Die Universität Münster sei durchaus im Visier der Stasi gewesen, meint Professor Thomas Grossbölting. Er betreut als Historiker der Uni Münster ein neues Forschungsprojekt zu den Aktivitäten des DDR-Ministeriums für Staatssicherheit an Universitäten der Bundesrepublik Deutschland in den 1970er- und 80er-Jahren.

Thomas Grossbölting im Gespräch mit Kate Maleike | 02.10.2012
    Kate Maleike: Was machte die Stasi an bundesdeutschen Universitäten? Auf diese Frage versucht der Historiker Thomas Grossbölting, aktuell Antworten zu finden. Er ist Professor an der Uni Münster und versteht seine Forschungsarbeit bewusst nicht als Hexenjagd, sondern als historische Aufklärung. Guten Tag, Herr Grossbölting!

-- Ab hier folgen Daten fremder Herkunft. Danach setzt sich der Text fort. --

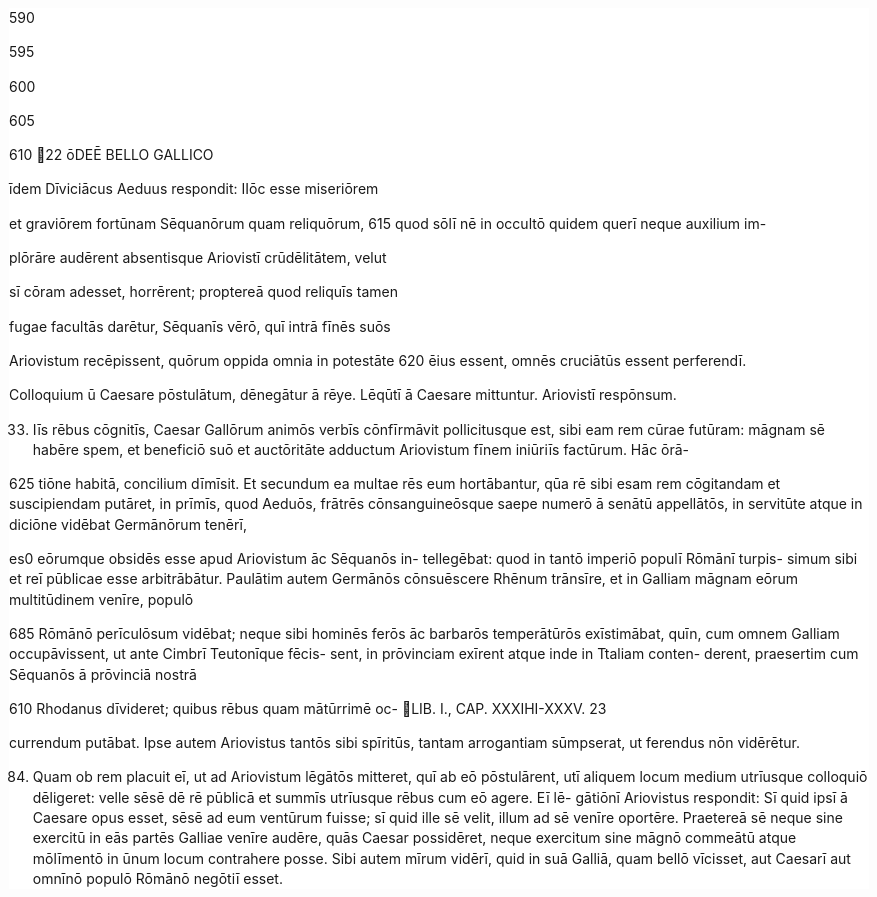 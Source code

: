 590

595

600

605

610
22 ōDEĒ BELLO GALLICO

īdem Dīviciācus Aeduus respondit: IIōc esse miseriōrem

et graviōrem fortūnam Sēquanōrum quam reliquōrum,
615 quod sōlī nē in occultō quidem querī neque auxilium im-

plōrāre audērent absentisque Ariovistī crūdēlitātem, velut

sī cōram adesset, horrērent; proptereā quod reliquīs tamen

fugae facultās darētur, Sēquanīs vērō, quī intrā fīnēs suōs

Ariovistum recēpissent, quōrum oppida omnia in potestāte
620 ēius essent, omnēs cruciātūs essent perferendī.

Colloquium ū Caesare pōstulātum, dēnegātur ā rēye. Lēqūtī ā
Caesare mittuntur. Ariovistī respōnsum.

33. Iīs rēbus cōgnitīs, Caesar Gallōrum animōs verbīs
cōnfīrmāvit pollicitusque est, sibi eam rem cūrae futūram:
māgnam sē habēre spem, et beneficiō suō et auctōritāte
adductum Ariovistum fīnem iniūriīs factūrum. Hāc ōrā-

625 tiōne habitā, concilium dīmīsit. Et secundum ea multae
rēs eum hortābantur, qūa rē sibi esam rem cōgitandam
et suscipiendam putāret, in prīmīs, quod Aeduōs, frātrēs
cōnsanguineōsque saepe numerō ā senātū appellātōs, in
servitūte atque in diciōne vidēbat Germānōrum tenērī,

es0 eōrumque obsidēs esse apud Ariovistum āc Sēquanōs in-
tellegēbat: quod in tantō imperiō populī Rōmānī turpis-
simum sibi et reī pūblicae esse arbitrābātur. Paulātim
autem Germānōs cōnsuēscere Rhēnum trānsīre, et in
Galliam māgnam eōrum multitūdinem venīre, populō

685 Rōmānō perīculōsum vidēbat; neque sibi hominēs ferōs
āc barbarōs temperātūrōs exīstimābat, quīn, cum omnem
Galliam occupāvissent, ut ante Cimbrī Teutonīque fēcis-
sent, in prōvinciam exīrent atque inde in Ttaliam conten-
derent, praesertim cum Sēquanōs ā prōvinciā nostrā

610 Rhodanus dīvideret; quibus rēbus quam mātūrrimē oc-
LIB. I., CAP. XXXIHI-XXXV. 23

currendum putābat. Ipse autem Ariovistus tantōs sibi
spīritūs, tantam arrogantiam sūmpserat, ut ferendus nōn
vidērētur.

84. Quam ob rem placuit eī, ut ad Ariovistum lēgātōs
mitteret, quī ab eō pōstulārent, utī aliquem locum
medium utrīusque colloquiō dēligeret: velle sēsē dē rē
pūblicā et summīs utrīusque rēbus cum eō agere. Eī lē-
gātiōnī Ariovistus respondit: Sī quid ipsī ā Caesare opus
esset, sēsē ad eum ventūrum fuisse; sī quid ille sē velit,
illum ad sē venīre oportēre. Praetereā sē neque sine
exercitū in eās partēs Galliae venīre audēre, quās Caesar
possidēret, neque exercitum sine māgnō commeātū atque
mōlīmentō in ūnum locum contrahere posse. Sibi autem
mīrum vidērī, quid in suā Galliā, quam bellō vīcisset, aut
Caesarī aut omnīnō populō Rōmānō negōtiī esset.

    Thomas Grossbölting: Guten Tag, Frau Maleike.

    Maleike: Wo stehen Sie denn jetzt mit Ihren Recherchen?

    Grossbölting: Wir sind ganz am Anfang mit unserer Recherche. Die Anfrage der Universität Bremen und der Universität Kiel wie auch Münster ist erst vor Kurzem an uns gegangen. Und wir haben bei der BSTU, beim Stasiunterlagenarchiv angefragt und eine Recherche ausgelöst und haben gesehen, dass es einen breiteren Bestand gibt, aber auch keine ganz spezielle Überlieferung, sodass wir eigentlich noch nicht wirklich einschätzen können, wie dicht die Überlieferung dazu sein wird.

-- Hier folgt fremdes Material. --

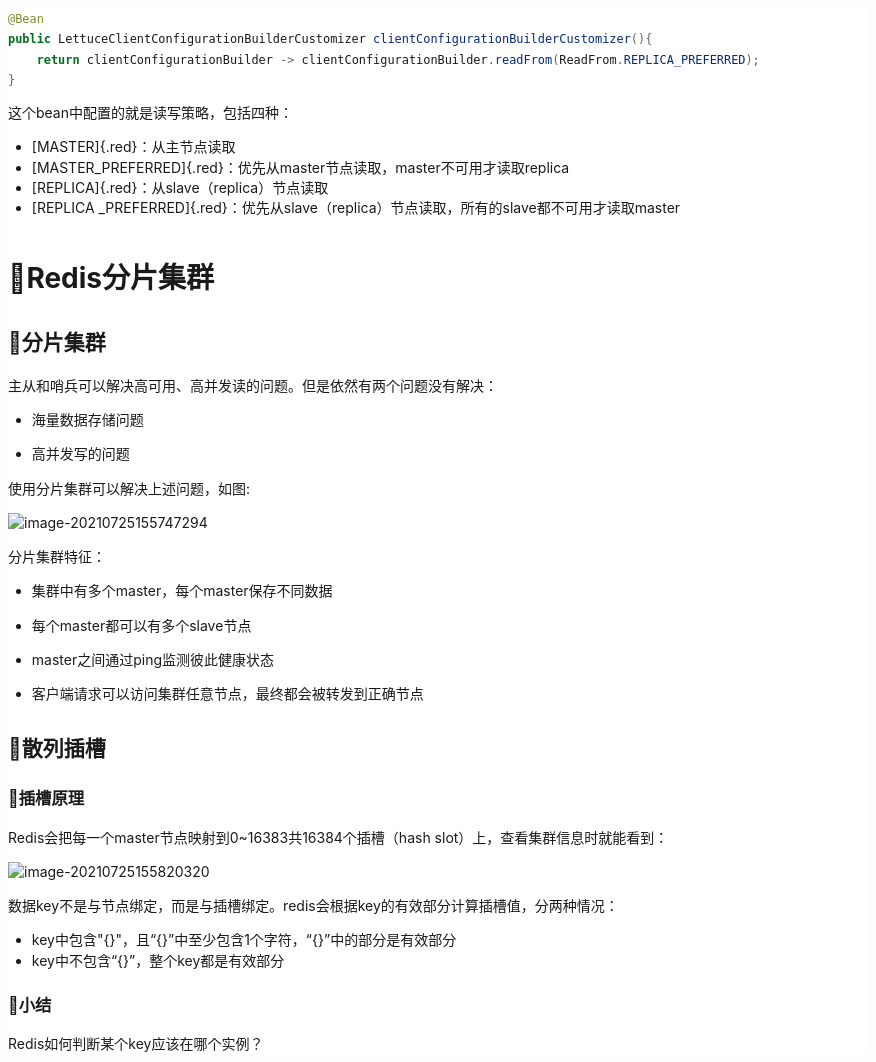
 ```java
@Bean
public LettuceClientConfigurationBuilderCustomizer clientConfigurationBuilderCustomizer(){
    return clientConfigurationBuilder -> clientConfigurationBuilder.readFrom(ReadFrom.REPLICA_PREFERRED);
}
```

这个bean中配置的就是读写策略，包括四种：

- [MASTER]{.red}：从主节点读取
- [MASTER_PREFERRED]{.red}：优先从master节点读取，master不可用才读取replica
- [REPLICA]{.red}：从slave（replica）节点读取
- [REPLICA _PREFERRED]{.red}：优先从slave（replica）节点读取，所有的slave都不可用才读取master

# 🎨Redis分片集群

## 🎁分片集群

主从和哨兵可以解决高可用、高并发读的问题。但是依然有两个问题没有解决：

- 海量数据存储问题

- 高并发写的问题

使用分片集群可以解决上述问题，如图:

![image-20210725155747294](https://images.weserv.nl/?url=https://cdn.jsdelivr.net/gh/slx-world/blog-images@master/backend/database/redis/image-20210725155747294.png)

分片集群特征：

- 集群中有多个master，每个master保存不同数据

- 每个master都可以有多个slave节点

- master之间通过ping监测彼此健康状态

- 客户端请求可以访问集群任意节点，最终都会被转发到正确节点

## 🎁散列插槽

### 🎈插槽原理

Redis会把每一个master节点映射到0~16383共16384个插槽（hash slot）上，查看集群信息时就能看到：

![image-20210725155820320](https://images.weserv.nl/?url=https://cdn.jsdelivr.net/gh/slx-world/blog-images@master/backend/database/redis/image-20210725155820320.png)

数据key不是与节点绑定，而是与插槽绑定。redis会根据key的有效部分计算插槽值，分两种情况：

- key中包含"{}"，且“{}”中至少包含1个字符，“{}”中的部分是有效部分
- key中不包含“{}”，整个key都是有效部分

### 🎈小结

Redis如何判断某个key应该在哪个实例？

    Maleike: Gibt es denn schon erste Hinweise, dass Sie überhaupt auf dem richtigen Weg sind?

    Grossbölting: Die Universitäten, über die wir sprechen, sind für die Stasi von Interesse gewesen, einiges von dem ist bereits angeklungen. Die Universität Kiel wie auch die Universität Bremen als maritime wie auch industrienahe Universitäten, aber auch die eher geisteswissenschaftliche Universität, geisteswissenschaftlich orientierte Universität Münster ist durchaus im Visier der Stasi gewesen. Wir haben allerdings noch keine Idee davon, wie dicht die tatsächlichen Aktivitäten an den jeweiligen Institutionen gewesen sind.

    Maleike: Was werden Sie tun, um das zu verdichten? Also, um mehr Informationen zu bekommen?

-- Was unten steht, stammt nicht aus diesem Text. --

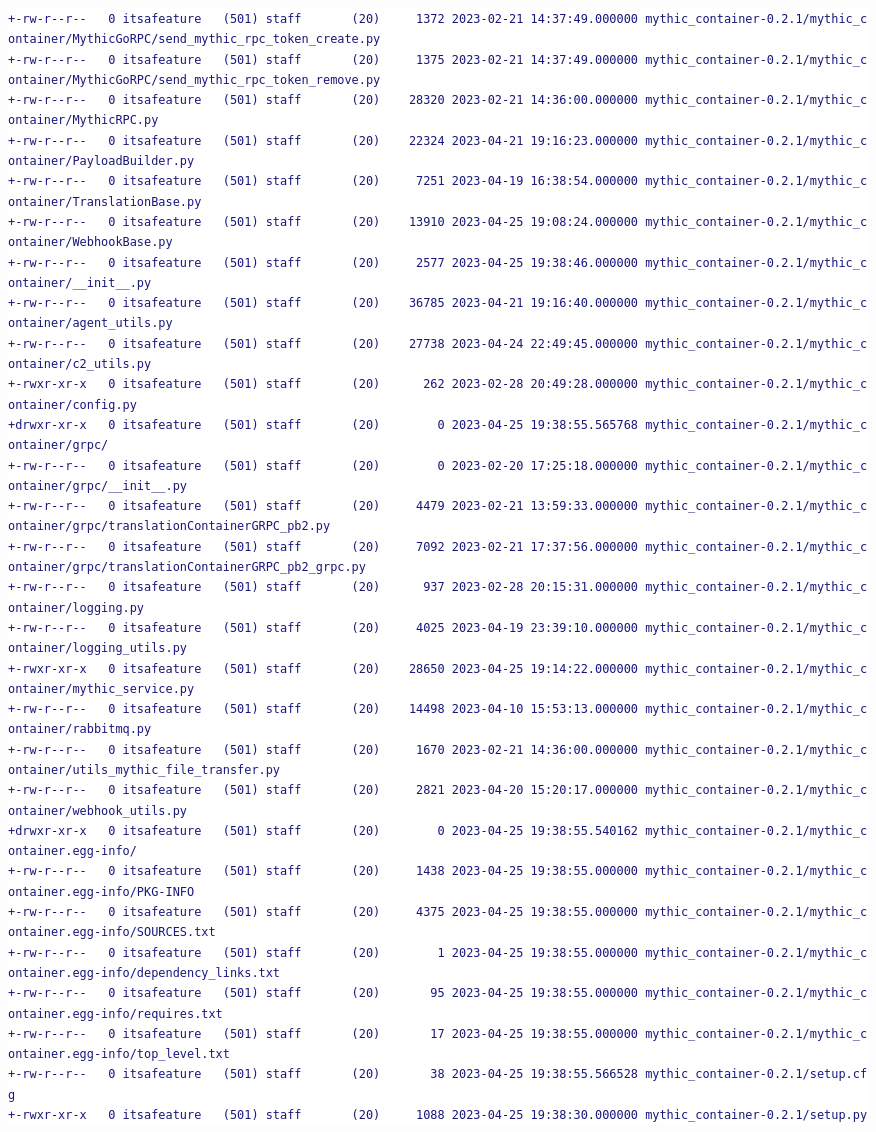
 ```diff
+-rw-r--r--   0 itsafeature   (501) staff       (20)     1372 2023-02-21 14:37:49.000000 mythic_container-0.2.1/mythic_container/MythicGoRPC/send_mythic_rpc_token_create.py
+-rw-r--r--   0 itsafeature   (501) staff       (20)     1375 2023-02-21 14:37:49.000000 mythic_container-0.2.1/mythic_container/MythicGoRPC/send_mythic_rpc_token_remove.py
+-rw-r--r--   0 itsafeature   (501) staff       (20)    28320 2023-02-21 14:36:00.000000 mythic_container-0.2.1/mythic_container/MythicRPC.py
+-rw-r--r--   0 itsafeature   (501) staff       (20)    22324 2023-04-21 19:16:23.000000 mythic_container-0.2.1/mythic_container/PayloadBuilder.py
+-rw-r--r--   0 itsafeature   (501) staff       (20)     7251 2023-04-19 16:38:54.000000 mythic_container-0.2.1/mythic_container/TranslationBase.py
+-rw-r--r--   0 itsafeature   (501) staff       (20)    13910 2023-04-25 19:08:24.000000 mythic_container-0.2.1/mythic_container/WebhookBase.py
+-rw-r--r--   0 itsafeature   (501) staff       (20)     2577 2023-04-25 19:38:46.000000 mythic_container-0.2.1/mythic_container/__init__.py
+-rw-r--r--   0 itsafeature   (501) staff       (20)    36785 2023-04-21 19:16:40.000000 mythic_container-0.2.1/mythic_container/agent_utils.py
+-rw-r--r--   0 itsafeature   (501) staff       (20)    27738 2023-04-24 22:49:45.000000 mythic_container-0.2.1/mythic_container/c2_utils.py
+-rwxr-xr-x   0 itsafeature   (501) staff       (20)      262 2023-02-28 20:49:28.000000 mythic_container-0.2.1/mythic_container/config.py
+drwxr-xr-x   0 itsafeature   (501) staff       (20)        0 2023-04-25 19:38:55.565768 mythic_container-0.2.1/mythic_container/grpc/
+-rw-r--r--   0 itsafeature   (501) staff       (20)        0 2023-02-20 17:25:18.000000 mythic_container-0.2.1/mythic_container/grpc/__init__.py
+-rw-r--r--   0 itsafeature   (501) staff       (20)     4479 2023-02-21 13:59:33.000000 mythic_container-0.2.1/mythic_container/grpc/translationContainerGRPC_pb2.py
+-rw-r--r--   0 itsafeature   (501) staff       (20)     7092 2023-02-21 17:37:56.000000 mythic_container-0.2.1/mythic_container/grpc/translationContainerGRPC_pb2_grpc.py
+-rw-r--r--   0 itsafeature   (501) staff       (20)      937 2023-02-28 20:15:31.000000 mythic_container-0.2.1/mythic_container/logging.py
+-rw-r--r--   0 itsafeature   (501) staff       (20)     4025 2023-04-19 23:39:10.000000 mythic_container-0.2.1/mythic_container/logging_utils.py
+-rwxr-xr-x   0 itsafeature   (501) staff       (20)    28650 2023-04-25 19:14:22.000000 mythic_container-0.2.1/mythic_container/mythic_service.py
+-rw-r--r--   0 itsafeature   (501) staff       (20)    14498 2023-04-10 15:53:13.000000 mythic_container-0.2.1/mythic_container/rabbitmq.py
+-rw-r--r--   0 itsafeature   (501) staff       (20)     1670 2023-02-21 14:36:00.000000 mythic_container-0.2.1/mythic_container/utils_mythic_file_transfer.py
+-rw-r--r--   0 itsafeature   (501) staff       (20)     2821 2023-04-20 15:20:17.000000 mythic_container-0.2.1/mythic_container/webhook_utils.py
+drwxr-xr-x   0 itsafeature   (501) staff       (20)        0 2023-04-25 19:38:55.540162 mythic_container-0.2.1/mythic_container.egg-info/
+-rw-r--r--   0 itsafeature   (501) staff       (20)     1438 2023-04-25 19:38:55.000000 mythic_container-0.2.1/mythic_container.egg-info/PKG-INFO
+-rw-r--r--   0 itsafeature   (501) staff       (20)     4375 2023-04-25 19:38:55.000000 mythic_container-0.2.1/mythic_container.egg-info/SOURCES.txt
+-rw-r--r--   0 itsafeature   (501) staff       (20)        1 2023-04-25 19:38:55.000000 mythic_container-0.2.1/mythic_container.egg-info/dependency_links.txt
+-rw-r--r--   0 itsafeature   (501) staff       (20)       95 2023-04-25 19:38:55.000000 mythic_container-0.2.1/mythic_container.egg-info/requires.txt
+-rw-r--r--   0 itsafeature   (501) staff       (20)       17 2023-04-25 19:38:55.000000 mythic_container-0.2.1/mythic_container.egg-info/top_level.txt
+-rw-r--r--   0 itsafeature   (501) staff       (20)       38 2023-04-25 19:38:55.566528 mythic_container-0.2.1/setup.cfg
+-rwxr-xr-x   0 itsafeature   (501) staff       (20)     1088 2023-04-25 19:38:30.000000 mythic_container-0.2.1/setup.py
```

    Grossbölting: Die Idee wird sein, dass wir zunächst einmal, um den Eigenheiten dieses Archivs, eines Geheimdienst-, eines Polizeiarchivs sozusagen, nachzugehen, dass wir versuchen müssen, aus den Detailinformationen, die nun vorliegen, tatsächliche Vorgänge zu rekonstruieren. Wie ist also versucht worden, systematisch jemanden anzuwerben, in welchen Positionen ist der- oder diejenige gewesen, und wie hat sich dann tatsächlich deren oder dessen Wirken an der Universität entsprechend ausgewirkt. Das ist eine sehr kleinteilige Arbeit, eine Puzzle-Arbeit, aber wir hoffen schon darauf, dass wir trotz der insgesamt ja doch nur teilweise überlieferten Akten, die uns zur Verfügung stehen, nachher eine Aussage darüber machen können, wie dicht und vor allen Dingen wie wirkungsvoll beziehungsweise wie wirkungslos die Aktivitäten der Stasi in westdeutschen Universitäten gewesen sind.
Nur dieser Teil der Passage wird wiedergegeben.